Obviously, while only a
portion of the prayer passages bear on the theme of
revival, I cannot in the space of one brief article
even begin to deal with all of these. Let me then
endeavor to draw your mind and heart into only one
of these prayers that appears in four segments, the
prayer pertaining to the revival under Moses found
in Exodus thirty-two to thirty-four.
The setting is disturbingly
familiar. Moses was on the mountain with God. Down
below, the murmuring people assembled about Aaron
saying, "Come, make us a god who will go before us;
as for this Moses, the man who brought us up from
the land of Egypt, we do not know what has become of
him" (32:1). Hopefully, you have on former occasions
already felt the horrifying shock of realizing that
Aaron missed the chance of a lifetime in failing to
call these wayward people to repentance. Instead, he
wickedly commanded them to tear off their gold and
to bring it to him, and out of their ornaments he
fashioned a golden calf of which the people brazenly
said, "This is your god, O Israel, who brought you
up from the land of Egypt" (32 4). Aaron then
proceeded to build an altar before this wretched
idol and they gave the next day to sacrificing,
eating and drinking, and playing before their
abomination (32:5-6) .
The penetrating words of
God to Moses in threatened final judgment against
these vile people need to be noted: "I have seen
this people, and behold, they are an obstinate
people. Now then let Me alone, that My anger may
burn against them, and that I may destroy them; and
I will make of you a great nation" (32:9-10).
First Segment Bold
Entreaty Based on God's Reputation. It is
precisely here that we come to the first part of a
remarkable prayer, for instead of stepping aside,
Moses stands boldly before the LORD entreating and
saying, "Why doth Thine anger burn against Thy
people whom Thou hast brought out from the land of
Egypt with great power and with a mighty hand?"

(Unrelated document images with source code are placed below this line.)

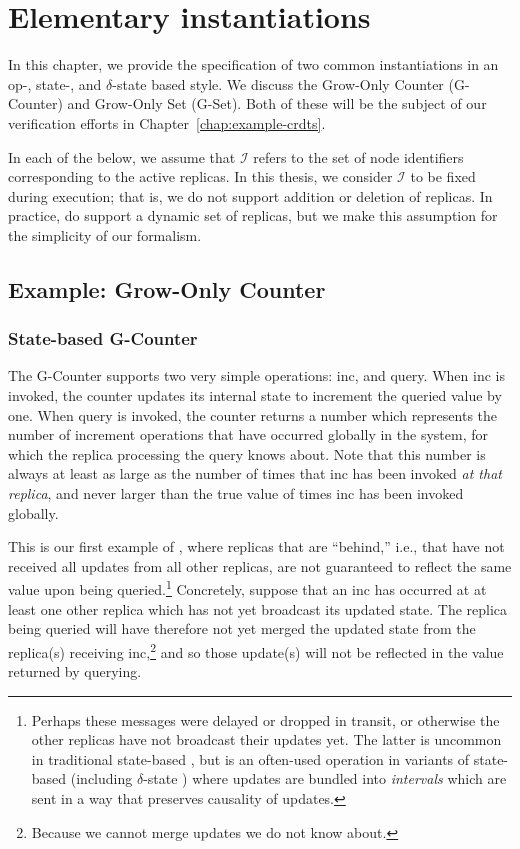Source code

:\chapter{Elementary \CRDT instantiations}
\label{chap:crdt-instantiations}

In this chapter, we provide the specification of two common \CRDT instantiations
in an op-, state-, and $\delta$-state based style. We discuss the Grow-Only
Counter (G-Counter) and Grow-Only Set (G-Set). Both of these will be the subject
of our verification efforts in Chapter~\ref{chap:example-crdts}.

In each of the below, we assume that $\mathcal{I}$ refers to the set of node
identifiers corresponding to the active replicas. In this thesis, we
consider $\mathcal{I}$ to be fixed during execution; that is, we do not support
addition or deletion of replicas. In practice, \CRDTs do support a dynamic set
of replicas, but we make this assumption for the simplicity of our formalism.

\section{Example: Grow-Only Counter}
\label{sec:example-gcounter}

\subsection{State-based G-Counter}
The G-Counter supports two very simple operations: \textsf{inc}, and query. When
\textsf{inc} is invoked, the counter updates its internal state to increment the
queried value by one. When query is invoked, the counter returns a number which
represents the number of increment operations that have occurred globally in the
system, for which the replica processing the query knows about. Note that this
number is always at least as large as the number of times that \textsf{inc} has
been invoked \textit{at that replica}, and never larger than the true value of
times \textsf{inc} has been invoked globally.

This is our first example of \SEC, where replicas that are ``behind,'' i.e.,
that have not received all updates from all other replicas, are not guaranteed
to reflect the same value upon being queried.\footnote{Perhaps these messages
were delayed or dropped in transit, or otherwise the other replicas have not
broadcast their updates yet. The latter is uncommon in traditional state-based
\CRDTs, but is an often-used operation in variants of state-based \CRDTs
(including $\delta$-state \CRDTs) where updates are bundled into
\emph{intervals} which are sent in a way that preserves causality of updates.}
Concretely, suppose that an \textsf{inc} has occurred at at least one other
replica which has not yet broadcast its updated state. The replica being queried
will have therefore not yet merged the updated state from the replica(s)
receiving \textsf{inc},\footnote{Because we cannot merge updates we do not know
about.} and so those update(s) will not be reflected in the value returned by
querying.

(32:11). Remember, God and Moses are on the
mountain, and whereas God is also on the plain and
fully aware of the wretched sin of His people,
Moses, not having seen what God sees, has no means
whereby to feel what God is feeling; yet, in the
midst of his ignorance, Moses utters the first
segment of one of the wisest and most effectual
prayers on record.
Have you wondered how to
pray for revival? Take a lesson from the words that
follow, "Why should the Egyptians speak, saying,
'With evil intent He brought them out to kill them
in the mountains and to destroy them from the face
of the earth'? Turn from Thy burning anger and
change Thy mind about doing harm to Thy people.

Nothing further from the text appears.